Well, Geoffrey didn’t get my business, but I do believe others can find a pulley from him for $130. Two weeks from now, it very likely will cost more, so it would be good to hurry. Me? I’ll be happy to get a pulley from Classic Jaguar, an item which is hardly phony and a good replacement for something that is, after all, accurately reproducable.

April 2004 – Cylinder head paint, small plating, bushes installed

Cylinder head gold paint

When my dad was here, we inspected the tappets that accept pressure from the cams. One of these appears to have been damaged either by dirt or by corrosion. The surface of the plate where the cam touches has been pitted. This will probably have to be replaced, since a roughened surface like that will certainly wear the cam and also be significantly weakened itself. The other tappets show almost no wear at all. My dad says that the cams bear the most pressure of any parts in an engine. They look to me to be models of precision and efficiency.

A previous owner of the car seemed very happy with gold paint on the cylinder head and sprayed the entire outside. From what I can tell, only the area between the value covers and behind the cover over the timing chain sprockets was painted gold, the rest either left aluminum or polished. I removed the gold paint from the timing chain sprocket area, and prepped the rest by removing as much as possible of the gold paint. No chemical strippers were used, since I didn’t want to have to worry about unfortunate reactions with aluminum.

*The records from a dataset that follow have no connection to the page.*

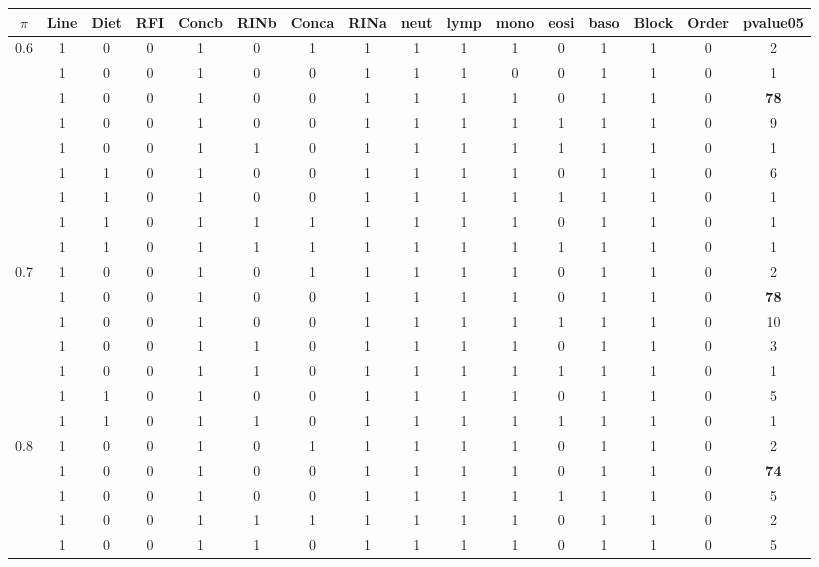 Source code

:\documentclass[12pt, letter]{article}\usepackage[]{graphicx}\usepackage[]{color}
\begin{document}
\begin{table}
\centering
{\scriptsize
\begin{tabular}{|c|c|c|c|c|c|c|c|c|c|c|c|c|c|c|c|}
  \hline
$\pi$ & Line & Diet & RFI & Concb & RINb & Conca & RINa & neut & lymp & mono & eosi & baso & Block & Order & pvalue05 \\ 
  \hline
0.6 & 1 & 0 & 0 & 1 & 0 & 1 & 1 & 1 & 1 & 1 & 0 & 1 & 1 & 0 & 2 \\ 
   & 1 & 0 & 0 & 1 & 0 & 0 & 1 & 1 & 1 & 0 & 0 & 1 & 1 & 0 & 1 \\ 
   & 1 & 0 & 0 & 1 & 0 & 0 & 1 & 1 & 1 & 1 & 0 & 1 & 1 & 0 & \textbf{78} \\ 
   & 1 & 0 & 0 & 1 & 0 & 0 & 1 & 1 & 1 & 1 & 1 & 1 & 1 & 0 & 9 \\ 
   & 1 & 0 & 0 & 1 & 1 & 0 & 1 & 1 & 1 & 1 & 1 & 1 & 1 & 0 & 1 \\ 
   & 1 & 1 & 0 & 1 & 0 & 0 & 1 & 1 & 1 & 1 & 0 & 1 & 1 & 0 & 6 \\ 
   & 1 & 1 & 0 & 1 & 0 & 0 & 1 & 1 & 1 & 1 & 1 & 1 & 1 & 0 & 1 \\ 
   & 1 & 1 & 0 & 1 & 1 & 1 & 1 & 1 & 1 & 1 & 0 & 1 & 1 & 0 & 1 \\ 
   & 1 & 1 & 0 & 1 & 1 & 1 & 1 & 1 & 1 & 1 & 1 & 1 & 1 & 0 & 1 \\ 
   \hline
0.7 & 1 & 0 & 0 & 1 & 0 & 1 & 1 & 1 & 1 & 1 & 0 & 1 & 1 & 0 & 2 \\ 
   & 1 & 0 & 0 & 1 & 0 & 0 & 1 & 1 & 1 & 1 & 0 & 1 & 1 & 0 & \textbf{78} \\ 
   & 1 & 0 & 0 & 1 & 0 & 0 & 1 & 1 & 1 & 1 & 1 & 1 & 1 & 0 & 10 \\ 
   & 1 & 0 & 0 & 1 & 1 & 0 & 1 & 1 & 1 & 1 & 0 & 1 & 1 & 0 & 3 \\ 
   & 1 & 0 & 0 & 1 & 1 & 0 & 1 & 1 & 1 & 1 & 1 & 1 & 1 & 0 & 1 \\ 
   & 1 & 1 & 0 & 1 & 0 & 0 & 1 & 1 & 1 & 1 & 0 & 1 & 1 & 0 & 5 \\ 
   & 1 & 1 & 0 & 1 & 1 & 0 & 1 & 1 & 1 & 1 & 1 & 1 & 1 & 0 & 1 \\ 
   \hline
0.8 & 1 & 0 & 0 & 1 & 0 & 1 & 1 & 1 & 1 & 1 & 0 & 1 & 1 & 0 & 2 \\ 
   & 1 & 0 & 0 & 1 & 0 & 0 & 1 & 1 & 1 & 1 & 0 & 1 & 1 & 0 & \textbf{74} \\ 
   & 1 & 0 & 0 & 1 & 0 & 0 & 1 & 1 & 1 & 1 & 1 & 1 & 1 & 0 & 5 \\ 
   & 1 & 0 & 0 & 1 & 1 & 1 & 1 & 1 & 1 & 1 & 0 & 1 & 1 & 0 & 2 \\ 
   & 1 & 0 & 0 & 1 & 1 & 0 & 1 & 1 & 1 & 1 & 0 & 1 & 1 & 0 & 5 \\ 

\end{tabular}}
\end{table}
\end{document}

The gold paint I used was the “Oldsmobile Gold” engine paint from POR-15. From what I could tell, there was no difference in color from the paint in place on the head when I took possession of the car, which is certainly not to say that it was an original color. While I was removing paint I did notice (with some momentary excitement) that a “pumpkin orange” color lurked beneath the grime, but I’m assuming now that this was discoloration due to age or heat or both. The reason for the excitement? There are rumors, denied by Jaguar, that at least some early 3.8 liter engines were fitted with cylinder heads sporting a pumpkin orange paint.

Nickel plating small parts

Since I want to install the front subframes fairly soon, I decided I would go ahead and get a nickel plating kit from Caswell Plating and do the front suspension mounting brackets. The brackets fit into the subframe and really need to be installed at the time when the subframe is fitted. The pieces have surface area below the 16-square-inch per ampere of current that nickel requires. I was able to cobble together DC power sources to make about an amp, so 16-18 square inches was about the limit. Plating nickel is indeed easier than plating zinc. The electrical charge doesn’t have to be quite as precise, I think, for nickel. And, perhaps, experience counts a bit in plating. I was very pleased with the results.

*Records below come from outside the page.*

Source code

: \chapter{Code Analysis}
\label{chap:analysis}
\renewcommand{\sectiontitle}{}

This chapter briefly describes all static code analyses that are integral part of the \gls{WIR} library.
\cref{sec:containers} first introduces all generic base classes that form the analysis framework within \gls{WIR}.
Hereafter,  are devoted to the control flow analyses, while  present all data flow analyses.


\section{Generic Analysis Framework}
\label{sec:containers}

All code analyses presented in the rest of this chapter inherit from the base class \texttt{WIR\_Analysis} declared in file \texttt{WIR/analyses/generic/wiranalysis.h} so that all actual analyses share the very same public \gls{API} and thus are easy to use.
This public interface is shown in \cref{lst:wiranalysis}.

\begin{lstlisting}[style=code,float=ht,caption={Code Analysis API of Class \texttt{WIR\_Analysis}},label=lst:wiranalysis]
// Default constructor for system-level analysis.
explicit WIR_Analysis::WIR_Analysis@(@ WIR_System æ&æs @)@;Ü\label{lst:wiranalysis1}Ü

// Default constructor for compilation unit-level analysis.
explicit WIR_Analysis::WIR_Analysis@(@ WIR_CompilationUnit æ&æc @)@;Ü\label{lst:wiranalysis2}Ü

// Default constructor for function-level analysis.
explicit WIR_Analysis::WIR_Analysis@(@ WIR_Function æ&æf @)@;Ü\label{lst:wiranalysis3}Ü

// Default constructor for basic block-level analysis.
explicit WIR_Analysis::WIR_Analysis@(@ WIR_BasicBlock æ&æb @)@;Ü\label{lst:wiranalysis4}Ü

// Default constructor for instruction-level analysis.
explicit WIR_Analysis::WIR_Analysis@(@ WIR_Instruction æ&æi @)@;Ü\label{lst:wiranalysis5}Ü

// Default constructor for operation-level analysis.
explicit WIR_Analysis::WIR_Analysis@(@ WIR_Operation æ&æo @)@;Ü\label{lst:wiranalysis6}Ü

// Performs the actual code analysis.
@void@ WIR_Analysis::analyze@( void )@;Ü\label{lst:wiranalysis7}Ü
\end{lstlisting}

Although Caswell suggests plating nickel for 60 minutes to get a plate that is for automotive applications, I went ahead and increased plating times to between 80 and 90 minutes. As with zinc plating, surface preparation really counts. I had already sand-blasted the suspension pieces, but just to make sure that I cleaned up all rust and old plate, I submerged the pieces in a “pickle” containing one part muriatic acid (hydrochloric acid) to two parts tap water. Then I attached the negative lead from a AC-DC converter to a sacrificial piece of steel (in my case an old drill bit) and the positive lead to the piece I wanted to clean.

The process of completely cleaning takes several minutes and I imagine that really rusty pieces would take longer. I wouldn’t leave the piece in the acid with electrical charge unattended or you might dissolve the piece. I generally took the piece out, buffed the faces with a wire wheel, and returned the piece for a short bath in the acid mixture to remove whatever flash rust might have appeared during the buffing. Then it was a matter of following the Caswell instructions, and of course adding some time to their recommended plating session. I did notice that the acid bath sometimes made the surface of the pieces rough, and so the buffing smoothed things out.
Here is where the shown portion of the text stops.